--- MATERIAL SUPPLIED ---
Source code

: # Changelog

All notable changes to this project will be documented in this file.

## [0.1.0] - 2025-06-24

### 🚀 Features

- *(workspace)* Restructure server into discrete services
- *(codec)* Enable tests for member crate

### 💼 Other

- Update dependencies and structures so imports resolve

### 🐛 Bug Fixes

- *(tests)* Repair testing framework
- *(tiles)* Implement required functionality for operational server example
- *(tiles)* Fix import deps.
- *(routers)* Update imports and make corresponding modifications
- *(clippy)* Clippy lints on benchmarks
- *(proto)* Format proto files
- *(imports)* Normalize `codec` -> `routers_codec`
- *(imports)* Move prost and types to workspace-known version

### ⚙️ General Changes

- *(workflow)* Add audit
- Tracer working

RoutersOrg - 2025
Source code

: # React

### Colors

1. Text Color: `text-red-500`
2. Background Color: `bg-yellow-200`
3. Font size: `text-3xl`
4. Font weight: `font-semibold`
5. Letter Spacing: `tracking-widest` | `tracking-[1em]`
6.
--
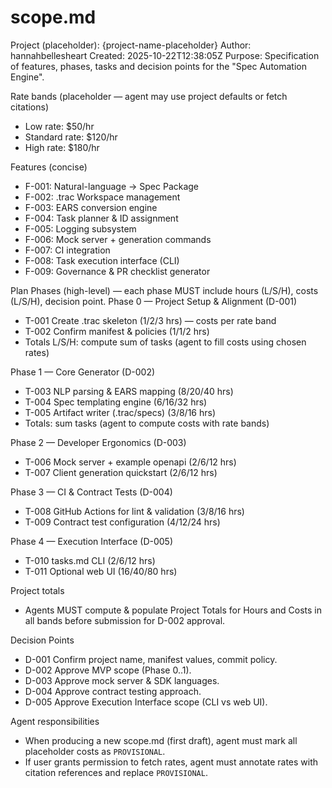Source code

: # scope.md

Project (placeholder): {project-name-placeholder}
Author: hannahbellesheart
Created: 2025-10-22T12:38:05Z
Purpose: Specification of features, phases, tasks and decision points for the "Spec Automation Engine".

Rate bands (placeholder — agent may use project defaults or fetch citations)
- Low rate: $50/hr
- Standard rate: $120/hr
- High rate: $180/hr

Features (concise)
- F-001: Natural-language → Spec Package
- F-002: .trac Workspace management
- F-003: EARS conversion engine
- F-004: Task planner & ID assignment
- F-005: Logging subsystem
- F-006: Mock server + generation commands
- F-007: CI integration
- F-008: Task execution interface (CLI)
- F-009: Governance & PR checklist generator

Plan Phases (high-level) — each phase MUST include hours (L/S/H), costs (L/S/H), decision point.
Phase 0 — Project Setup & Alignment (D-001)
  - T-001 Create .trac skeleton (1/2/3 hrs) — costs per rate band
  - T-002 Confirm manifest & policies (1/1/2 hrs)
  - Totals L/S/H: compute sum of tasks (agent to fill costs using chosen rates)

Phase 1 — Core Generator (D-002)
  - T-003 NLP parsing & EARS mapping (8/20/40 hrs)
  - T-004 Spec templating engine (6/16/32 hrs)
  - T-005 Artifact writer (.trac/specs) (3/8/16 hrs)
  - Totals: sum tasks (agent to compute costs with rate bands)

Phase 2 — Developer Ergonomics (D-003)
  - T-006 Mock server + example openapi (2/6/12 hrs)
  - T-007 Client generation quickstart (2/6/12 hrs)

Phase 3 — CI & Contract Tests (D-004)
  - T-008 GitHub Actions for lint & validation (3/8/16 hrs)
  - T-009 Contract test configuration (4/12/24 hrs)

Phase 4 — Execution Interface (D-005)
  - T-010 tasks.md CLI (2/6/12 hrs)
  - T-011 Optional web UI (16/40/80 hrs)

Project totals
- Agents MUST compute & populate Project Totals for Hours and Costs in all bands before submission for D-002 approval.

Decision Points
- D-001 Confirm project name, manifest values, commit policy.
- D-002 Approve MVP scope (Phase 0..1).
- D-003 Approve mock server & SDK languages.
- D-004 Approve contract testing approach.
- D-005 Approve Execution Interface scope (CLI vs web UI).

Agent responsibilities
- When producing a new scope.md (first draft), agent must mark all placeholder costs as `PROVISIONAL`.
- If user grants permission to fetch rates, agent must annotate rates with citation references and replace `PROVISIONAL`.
==
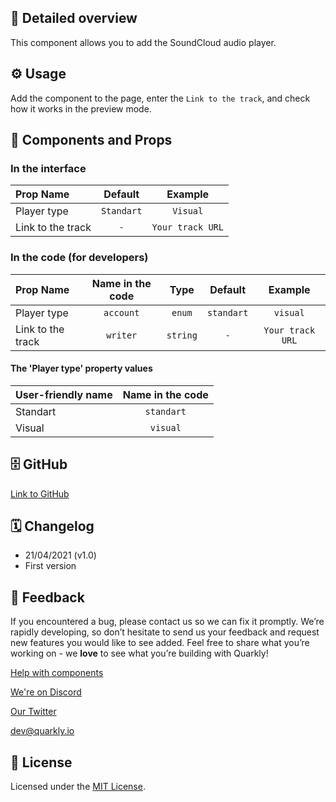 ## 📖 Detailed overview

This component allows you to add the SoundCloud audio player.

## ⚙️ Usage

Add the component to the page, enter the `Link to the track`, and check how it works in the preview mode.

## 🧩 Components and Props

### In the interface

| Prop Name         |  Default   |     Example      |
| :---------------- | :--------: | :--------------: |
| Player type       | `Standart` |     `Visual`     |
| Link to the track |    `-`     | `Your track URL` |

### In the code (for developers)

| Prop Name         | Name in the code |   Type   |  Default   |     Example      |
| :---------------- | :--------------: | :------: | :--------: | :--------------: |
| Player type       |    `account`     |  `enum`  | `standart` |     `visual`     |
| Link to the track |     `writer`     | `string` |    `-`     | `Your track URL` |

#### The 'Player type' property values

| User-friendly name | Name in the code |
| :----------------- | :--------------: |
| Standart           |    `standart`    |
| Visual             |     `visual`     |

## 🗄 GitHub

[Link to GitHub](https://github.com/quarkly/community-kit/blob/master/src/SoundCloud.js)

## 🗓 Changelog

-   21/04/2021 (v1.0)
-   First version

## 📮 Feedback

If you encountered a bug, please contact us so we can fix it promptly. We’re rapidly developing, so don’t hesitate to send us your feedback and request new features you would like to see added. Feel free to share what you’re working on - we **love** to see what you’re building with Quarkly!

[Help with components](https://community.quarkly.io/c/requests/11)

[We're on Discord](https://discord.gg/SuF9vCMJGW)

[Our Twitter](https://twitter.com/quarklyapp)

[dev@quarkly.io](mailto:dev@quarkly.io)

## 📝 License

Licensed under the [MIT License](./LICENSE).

--- DESCRIPTION OF THE TASK ---
Say how many lines of the material above contain the string "tasks". Write nothing but the number.

--- EXERCISE OUTPUT ---
4